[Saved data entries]
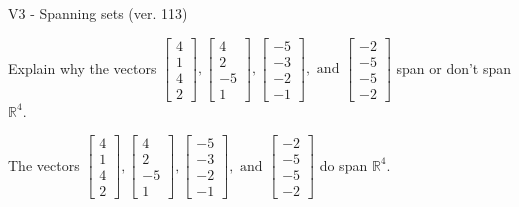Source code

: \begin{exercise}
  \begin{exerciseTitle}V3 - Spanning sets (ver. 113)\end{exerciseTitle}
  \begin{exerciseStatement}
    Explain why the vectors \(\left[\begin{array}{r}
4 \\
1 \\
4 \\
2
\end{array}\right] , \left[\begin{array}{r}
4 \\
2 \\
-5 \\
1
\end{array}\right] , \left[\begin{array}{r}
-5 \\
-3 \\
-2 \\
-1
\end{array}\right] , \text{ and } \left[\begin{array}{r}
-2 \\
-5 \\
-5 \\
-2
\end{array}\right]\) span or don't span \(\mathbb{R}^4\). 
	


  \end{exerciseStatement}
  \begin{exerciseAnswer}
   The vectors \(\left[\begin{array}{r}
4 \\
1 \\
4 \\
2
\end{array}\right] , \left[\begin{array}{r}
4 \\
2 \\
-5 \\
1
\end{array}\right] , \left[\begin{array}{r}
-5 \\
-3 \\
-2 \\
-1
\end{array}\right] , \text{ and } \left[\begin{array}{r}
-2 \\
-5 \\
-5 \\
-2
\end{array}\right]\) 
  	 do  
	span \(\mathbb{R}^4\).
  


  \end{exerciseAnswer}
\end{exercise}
* * *
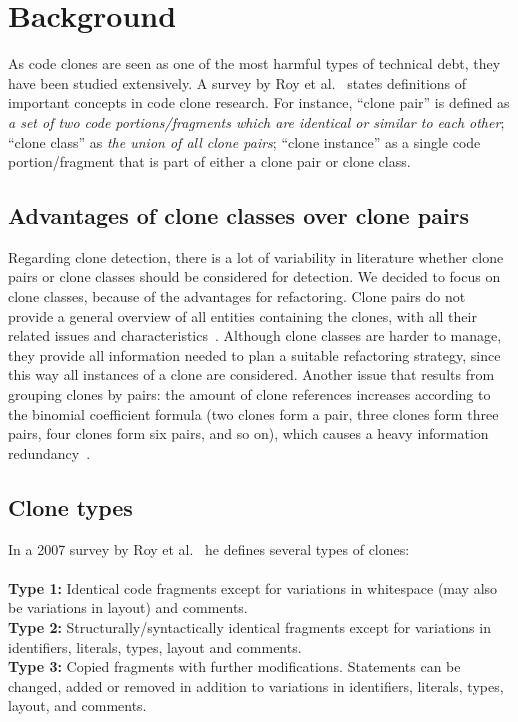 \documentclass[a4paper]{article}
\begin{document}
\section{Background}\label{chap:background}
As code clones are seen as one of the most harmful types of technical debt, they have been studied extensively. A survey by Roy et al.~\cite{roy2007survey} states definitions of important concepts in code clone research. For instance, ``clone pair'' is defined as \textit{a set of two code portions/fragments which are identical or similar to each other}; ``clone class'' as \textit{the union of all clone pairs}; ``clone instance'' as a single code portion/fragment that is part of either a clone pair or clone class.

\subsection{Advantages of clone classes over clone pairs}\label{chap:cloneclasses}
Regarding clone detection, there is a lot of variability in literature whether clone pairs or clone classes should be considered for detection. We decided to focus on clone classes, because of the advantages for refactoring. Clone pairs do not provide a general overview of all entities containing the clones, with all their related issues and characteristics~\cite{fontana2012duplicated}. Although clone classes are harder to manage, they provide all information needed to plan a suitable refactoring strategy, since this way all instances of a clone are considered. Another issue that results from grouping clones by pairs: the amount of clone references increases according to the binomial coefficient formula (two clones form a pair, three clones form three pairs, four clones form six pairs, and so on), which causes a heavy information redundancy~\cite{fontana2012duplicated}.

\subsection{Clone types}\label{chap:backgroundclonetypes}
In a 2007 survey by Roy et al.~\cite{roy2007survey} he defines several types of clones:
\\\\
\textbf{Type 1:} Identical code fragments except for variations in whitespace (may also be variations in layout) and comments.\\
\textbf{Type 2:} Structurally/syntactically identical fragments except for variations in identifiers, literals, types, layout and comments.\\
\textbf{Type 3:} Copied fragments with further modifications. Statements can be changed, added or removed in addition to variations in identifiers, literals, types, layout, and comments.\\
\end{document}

What you have to do ::
The answer must be every line of the records above that holds the word "chap".

Written solution ::
\section{Background}\label{chap:background}
\subsection{Advantages of clone classes over clone pairs}\label{chap:cloneclasses}
\subsection{Clone types}\label{chap:backgroundclonetypes}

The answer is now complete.